THE mother of a disabled boy who had his walker stolen for scrap has been offered more than £1,000 by generous readers to help her by a new one.
Aston Muff, six, who suffers from cerebral palsy, had his walking frame stolen by a scrap dealer from his home in Harleston Road, Wymering.
He needs the walker to get around and was forced to borrow one from the Child Development Centre in Locksway Road, Milton, until mum Susan has the £150 to buy a new one.
After reading our story, many disgusted readers opened their hearts to help little Aston, and Susan, 47, was bowled over by their support.
Having received much more than the cost of replacing the frame - so far £1,010 has been pledged - the thrilled mother kindly asked for all additional donations to be sent to the Child Development Centre which Aston uses often.
She said: ‘It’s really surprising and lovely to see that people can be so generous. It means a lot to Aston.
‘He will be so happy to go out and see his friends again and get his independence back, and it means that he’ll be able to walk about on his own when he starts school in September.

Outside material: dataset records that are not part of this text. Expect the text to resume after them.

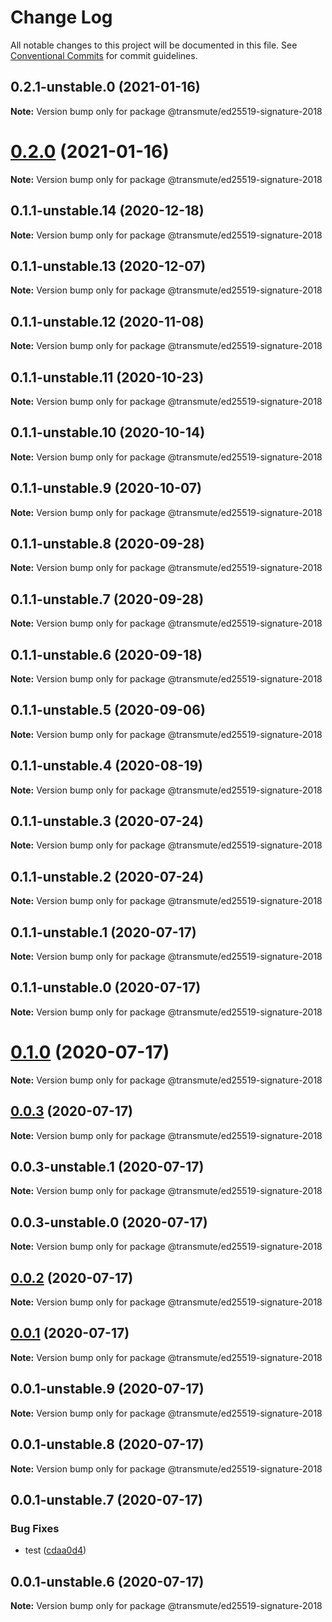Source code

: # Change Log

All notable changes to this project will be documented in this file.
See [Conventional Commits](https://conventionalcommits.org) for commit guidelines.

## 0.2.1-unstable.0 (2021-01-16)

**Note:** Version bump only for package @transmute/ed25519-signature-2018





# [0.2.0](https://github.com/transmute-industries/vc.js/compare/v0.1.1-unstable.14...v0.2.0) (2021-01-16)

**Note:** Version bump only for package @transmute/ed25519-signature-2018





## 0.1.1-unstable.14 (2020-12-18)

**Note:** Version bump only for package @transmute/ed25519-signature-2018





## 0.1.1-unstable.13 (2020-12-07)

**Note:** Version bump only for package @transmute/ed25519-signature-2018





## 0.1.1-unstable.12 (2020-11-08)

**Note:** Version bump only for package @transmute/ed25519-signature-2018





## 0.1.1-unstable.11 (2020-10-23)

**Note:** Version bump only for package @transmute/ed25519-signature-2018





## 0.1.1-unstable.10 (2020-10-14)

**Note:** Version bump only for package @transmute/ed25519-signature-2018





## 0.1.1-unstable.9 (2020-10-07)

**Note:** Version bump only for package @transmute/ed25519-signature-2018





## 0.1.1-unstable.8 (2020-09-28)

**Note:** Version bump only for package @transmute/ed25519-signature-2018





## 0.1.1-unstable.7 (2020-09-28)

**Note:** Version bump only for package @transmute/ed25519-signature-2018





## 0.1.1-unstable.6 (2020-09-18)

**Note:** Version bump only for package @transmute/ed25519-signature-2018





## 0.1.1-unstable.5 (2020-09-06)

**Note:** Version bump only for package @transmute/ed25519-signature-2018





## 0.1.1-unstable.4 (2020-08-19)

**Note:** Version bump only for package @transmute/ed25519-signature-2018





## 0.1.1-unstable.3 (2020-07-24)

**Note:** Version bump only for package @transmute/ed25519-signature-2018





## 0.1.1-unstable.2 (2020-07-24)

**Note:** Version bump only for package @transmute/ed25519-signature-2018





## 0.1.1-unstable.1 (2020-07-17)

**Note:** Version bump only for package @transmute/ed25519-signature-2018





## 0.1.1-unstable.0 (2020-07-17)

**Note:** Version bump only for package @transmute/ed25519-signature-2018





# [0.1.0](https://github.com/transmute-industries/vc.js/compare/v0.0.3...v0.1.0) (2020-07-17)

**Note:** Version bump only for package @transmute/ed25519-signature-2018





## [0.0.3](https://github.com/transmute-industries/vc.js/compare/v0.0.3-unstable.1...v0.0.3) (2020-07-17)

**Note:** Version bump only for package @transmute/ed25519-signature-2018





## 0.0.3-unstable.1 (2020-07-17)

**Note:** Version bump only for package @transmute/ed25519-signature-2018





## 0.0.3-unstable.0 (2020-07-17)

**Note:** Version bump only for package @transmute/ed25519-signature-2018





## [0.0.2](https://github.com/transmute-industries/vc.js/compare/v0.0.1...v0.0.2) (2020-07-17)

**Note:** Version bump only for package @transmute/ed25519-signature-2018





## [0.0.1](https://github.com/transmute-industries/vc.js/compare/v0.0.1-unstable.9...v0.0.1) (2020-07-17)

**Note:** Version bump only for package @transmute/ed25519-signature-2018





## 0.0.1-unstable.9 (2020-07-17)

**Note:** Version bump only for package @transmute/ed25519-signature-2018





## 0.0.1-unstable.8 (2020-07-17)

**Note:** Version bump only for package @transmute/ed25519-signature-2018





## 0.0.1-unstable.7 (2020-07-17)


### Bug Fixes

* test ([cdaa0d4](https://github.com/transmute-industries/vc.js/commit/cdaa0d489bfb5390ed98545884642c798ce18192))





## 0.0.1-unstable.6 (2020-07-17)

**Note:** Version bump only for package @transmute/ed25519-signature-2018
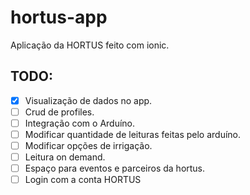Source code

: # hortus-app
Aplicação da HORTUS feito com ionic.
## TODO:
- [x] Visualização de dados no app.
- [ ] Crud de profiles.
- [ ] Integração com o Arduíno.
- [ ] Modificar quantidade de leituras feitas pelo arduíno.
- [ ] Modificar opções de irrigação.
- [ ] Leitura on demand.
- [ ] Espaço para eventos e parceiros da hortus.
- [ ] Login com a conta HORTUS
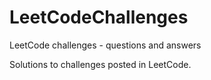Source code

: # LeetCodeChallenges
LeetCode challenges - questions and answers

Solutions to challenges posted in LeetCode. 
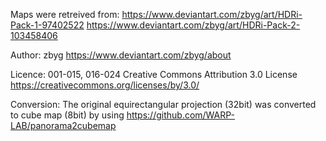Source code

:Maps were retreived from:
https://www.deviantart.com/zbyg/art/HDRi-Pack-1-97402522
https://www.deviantart.com/zbyg/art/HDRi-Pack-2-103458406

Author:
zbyg
https://www.deviantart.com/zbyg/about

Licence:
001-015, 016-024
Creative Commons Attribution 3.0 License https://creativecommons.org/licenses/by/3.0/

Conversion:
The original equirectangular projection (32bit) was converted to cube map (8bit) by using https://github.com/WARP-LAB/panorama2cubemap
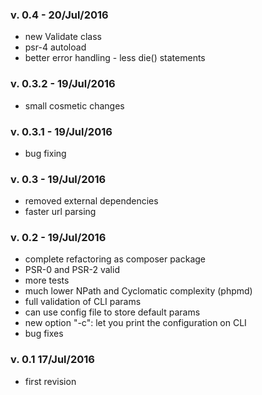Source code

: ### v. 0.4 - 20/Jul/2016
- new Validate class
- psr-4 autoload
- better error handling - less die() statements

### v. 0.3.2 - 19/Jul/2016
- small cosmetic changes

### v. 0.3.1 - 19/Jul/2016
- bug fixing

### v. 0.3 - 19/Jul/2016
- removed external dependencies
- faster url parsing

### v. 0.2 - 19/Jul/2016
- complete refactoring as composer package
- PSR-0 and PSR-2 valid
- more tests
- much lower NPath and Cyclomatic complexity (phpmd)
- full validation of CLI params
- can use config file to store default params
- new option "-c": let you print the configuration on CLI
- bug fixes

### v. 0.1 17/Jul/2016
- first revision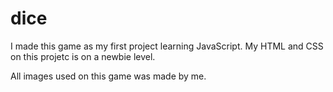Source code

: # dice

I made this game as my first project learning JavaScript.
My HTML and CSS on this projetc is on a newbie level.

All images used on this game was made by me. 
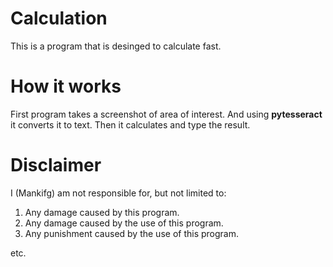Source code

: # Calculation

This is a program that is desinged to calculate fast.

# How it works
First program takes a screenshot of area of interest. And using __pytesseract__ it converts it to text. Then it calculates and type the result.


# Disclaimer

I (Mankifg) am not responsible for, but not limited to:
1. Any damage caused by this program.
2. Any damage caused by the use of this program.
3. Any punishment caused by the use of this program.

etc.
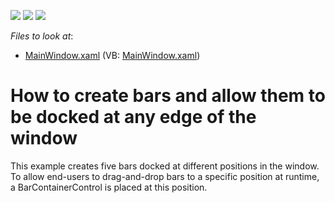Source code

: <!-- default badges list -->
![](https://img.shields.io/endpoint?url=https://codecentral.devexpress.com/api/v1/VersionRange/128640859/21.1.5%2B)
[![](https://img.shields.io/badge/Open_in_DevExpress_Support_Center-FF7200?style=flat-square&logo=DevExpress&logoColor=white)](https://supportcenter.devexpress.com/ticket/details/T213016)
[![](https://img.shields.io/badge/📖_How_to_use_DevExpress_Examples-e9f6fc?style=flat-square)](https://docs.devexpress.com/GeneralInformation/403183)
<!-- default badges end -->
<!-- default file list -->
*Files to look at*:

* [MainWindow.xaml](./CS/CreateBars/MainWindow.xaml) (VB: [MainWindow.xaml](./VB/CreateBars/MainWindow.xaml))
<!-- default file list end -->
# How to create bars and allow them to be docked at any edge of the window


This example creates five bars docked at different positions in the window. To allow end-users to drag-and-drop bars to a specific position at runtime, a BarContainerControl is placed at this position.<br /><br />

<br/>


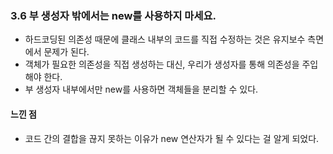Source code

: ### 3.6 부 생성자 밖에서는 new를 사용하지 마세요. 
* 하드코딩된 의존성 때문에 클래스 내부의 코드를 직접 수정하는 것은 유지보수 측면에서 문제가 된다.
* 객체가 필요한 의존성을 직접 생성하는 대신, 우리가 생성자를 통해 의존성을 주입해야 한다. 
* 부 생성자 내부에서만 new를 사용하면 객체들을 분리할 수 있다. 


#### 느낀 점 
* 코드 간의 결합을 끊지 못하는 이유가 new 연산자가 될 수 있다는 걸 알게 되었다. 
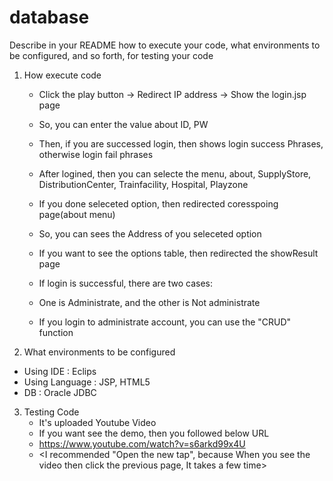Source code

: # database
Describe in your README how to execute your code, what environments to be configured, and so forth, for testing your code

1. How execute code
   - Click the play button -> Redirect IP address -> Show the login.jsp page
   - So, you can enter the value about ID, PW
   - Then, if you are successed login, then shows login success Phrases, otherwise login fail phrases
   - After logined, then you can selecte the menu, about, SupplyStore, DistributionCenter, Trainfacility, Hospital, Playzone
   - If you done seleceted option, then redirected coresspoing page(about menu)
   - So, you can sees the Address of you seleceted option
   - If you want to see the options table, then redirected the showResult page
  
   - If login is successful, there are two cases:
   - One is Administrate, and the other is Not administrate
   - If you login to administrate account, you can use the "CRUD" function
  
2. What environments to be configured
  - Using IDE : Eclips
  - Using Language : JSP, HTML5
  - DB : Oracle JDBC

3. Testing Code
   - It's uploaded Youtube Video
   - If you want see the demo, then you followed below URL
   - https://www.youtube.com/watch?v=s6arkd99x4U
   - <I recommended "Open the new tap", because When you see the video then click the previous page, It takes a few time>
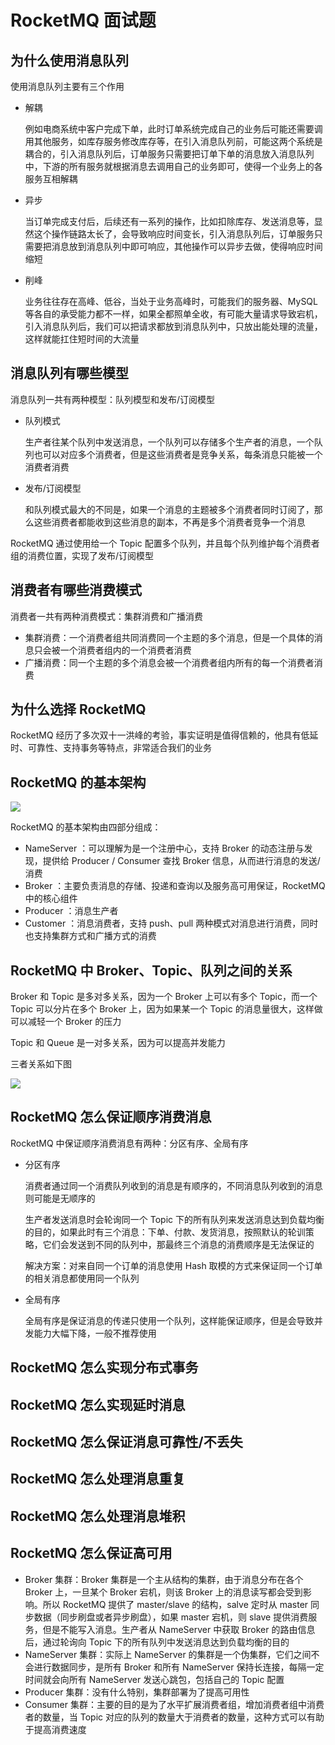 # RocketMQ 面试题

## 为什么使用消息队列

使用消息队列主要有三个作用

- 解耦

  例如电商系统中客户完成下单，此时订单系统完成自己的业务后可能还需要调用其他服务，如库存服务修改库存等，在引入消息队列前，可能这两个系统是耦合的，引入消息队列后，订单服务只需要把订单下单的消息放入消息队列中，下游的所有服务就根据消息去调用自己的业务即可，使得一个业务上的各服务互相解耦

- 异步

  当订单完成支付后，后续还有一系列的操作，比如扣除库存、发送消息等，显然这个操作链路太长了，会导致响应时间变长，引入消息队列后，订单服务只需要把消息放到消息队列中即可响应，其他操作可以异步去做，使得响应时间缩短

- 削峰

  业务往往存在高峰、低谷，当处于业务高峰时，可能我们的服务器、MySQL 等各自的承受能力都不一样，如果全都照单全收，有可能大量请求导致宕机，引入消息队列后，我们可以把请求都放到消息队列中，只放出能处理的流量，这样就能扛住短时间的大流量



## 消息队列有哪些模型

消息队列一共有两种模型：队列模型和发布/订阅模型

- 队列模式

  生产者往某个队列中发送消息，一个队列可以存储多个生产者的消息，一个队列也可以对应多个消费者，但是这些消费者是竞争关系，每条消息只能被一个消费者消费

- 发布/订阅模型

  和队列模式最大的不同是，如果一个消息的主题被多个消费者同时订阅了，那么这些消费者都能收到这些消息的副本，不再是多个消费者竞争一个消息



RocketMQ 通过使用给一个 Topic 配置多个队列，并且每个队列维护每个消费者组的消费位置，实现了发布/订阅模型



## 消费者有哪些消费模式

消费者一共有两种消费模式：集群消费和广播消费

- 集群消费：一个消费者组共同消费同一个主题的多个消息，但是一个具体的消息只会被一个消费者组内的一个消费者消费
- 广播消费：同一个主题的多个消息会被一个消费者组内所有的每一个消费者消费



## 为什么选择 RocketMQ

RocketMQ 经历了多次双十一洪峰的考验，事实证明是值得信赖的，他具有低延时、可靠性、支持事务等特点，非常适合我们的业务



## RocketMQ 的基本架构

![](https://wingbun-notes-image.oss-cn-guangzhou.aliyuncs.com/images/20220617221818.png)

RocketMQ 的基本架构由四部分组成：

- NameServer ：可以理解为是一个注册中心，支持 Broker 的动态注册与发现，提供给 Producer / Consumer 查找 Broker 信息，从而进行消息的发送/消费
- Broker ：主要负责消息的存储、投递和查询以及服务高可用保证，RocketMQ 中的核心组件
- Producer ：消息生产者
- Customer ：消息消费者，支持 push、pull 两种模式对消息进行消费，同时也支持集群方式和广播方式的消费



## RocketMQ 中 Broker、Topic、队列之间的关系

Broker 和 Topic 是多对多关系，因为一个 Broker 上可以有多个 Topic，而一个 Topic 可以分片在多个 Broker 上，因为如果某一个 Topic 的消息量很大，这样做可以减轻一个 Broker 的压力

Topic 和 Queue 是一对多关系，因为可以提高并发能力

三者关系如下图

![](https://wingbun-notes-image.oss-cn-guangzhou.aliyuncs.com/images/20220622230810.png)



## RocketMQ 怎么保证顺序消费消息

RocketMQ 中保证顺序消费消息有两种：分区有序、全局有序



- 分区有序

  消费者通过同一个消费队列收到的消息是有顺序的，不同消息队列收到的消息则可能是无顺序的

  生产者发送消息时会轮询同一个 Topic 下的所有队列来发送消息达到负载均衡的目的，如果此时有三个消息：下单、付款、发货消息，按照默认的轮训策略，它们会发送到不同的队列中，那最终三个消息的消费顺序是无法保证的

  解决方案：对来自同一个订单的消息使用 Hash 取模的方式来保证同一个订单的相关消息都使用同一个队列



- 全局有序

  全局有序是保证消息的传递只使用一个队列，这样能保证顺序，但是会导致并发能力大幅下降，一般不推荐使用



## RocketMQ 怎么实现分布式事务



## RocketMQ 怎么实现延时消息



## RocketMQ 怎么保证消息可靠性/不丢失



## RocketMQ 怎么处理消息重复



## RocketMQ 怎么处理消息堆积



## RocketMQ 怎么保证高可用

- Broker 集群：Broker 集群是一个主从结构的集群，由于消息分布在各个 Broker 上，一旦某个 Broker 宕机，则该 Broker 上的消息读写都会受到影响。所以 RocketMQ 提供了 master/slave 的结构，salve 定时从 master 同步数据（同步刷盘或者异步刷盘），如果 master 宕机，则 slave 提供消费服务，但是不能写入消息。生产者从 NameServer 中获取 Broker 的路由信息后，通过轮询向 Topic 下的所有队列中发送消息达到负载均衡的目的
- NameServer 集群：实际上 NameServer 的集群是一个伪集群，它们之间不会进行数据同步，是所有 Broker 和所有 NameServer 保持长连接，每隔一定时间就会向所有 NameServer 发送心跳包，包括自己的 Topic 配置
- Producer 集群：没有什么特别，集群部署为了提高可用性
- Consumer 集群：主要的目的是为了水平扩展消费者组，增加消费者组中消费者的数量，当 Topic 对应的队列的数量大于消费者的数量，这种方式可以有助于提高消费速度
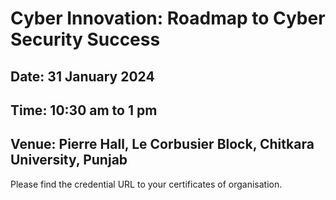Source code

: # Cyber Innovation: Roadmap to Cyber Security Success
## Date: 31 January 2024
## Time: 10:30 am to 1 pm
## Venue: Pierre Hall, Le Corbusier Block, Chitkara University, Punjab

Please find the credential URL to your certificates of organisation.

‘I just hope it doesn’t happen to anyone else because it really is a horrible situation to be in.’
Aston’s new walking frame will be bought with three £50 donations each from Martin King, Pamela Morn and Alison Vinter.
Mrs Vinter, 44, of Southampton Road, Paulsgrove, said: ‘It was so upsetting that find out that someone could do that to anyone, let along a young disabled child – it’s just appalling.’
Pamela Morn said she was brought to tears when she read the story and felt compelled to do what she could to help out.
The 73-year-old, of Foxley Drive, in Hilsea, said: ‘It really got to me that someone could be so cold. It’s a despicable thing to do and I’d just love to get my hand on whoever did it.’
Martin King, 45, heard the story on Wave 105 when The News’ deputy editor Mark Acheson reviewed today’s paper with DJ Mark Collins.
The radio station received a number of calls from people wanting to donate money towards the frame.
Mr King, of Warsash Road, Warsash, said: ‘I was so cross to heard what had happened, it’s just completely wrong and I wanted to help in whatever way I could.’
Donations were also received from Margaret Christie, Graham Ottley, Paul Coleman, Ali Stevenson, Jane Kent, Syd Carter, Andy Thomson, John Kinneavy, Pat and John Goodridge, Stephen Carrington and three anonymous donors.
Susan added: ‘I want to say a big thank you to everyone who has offered to help us, it’s so nice to see everyone pulling together.’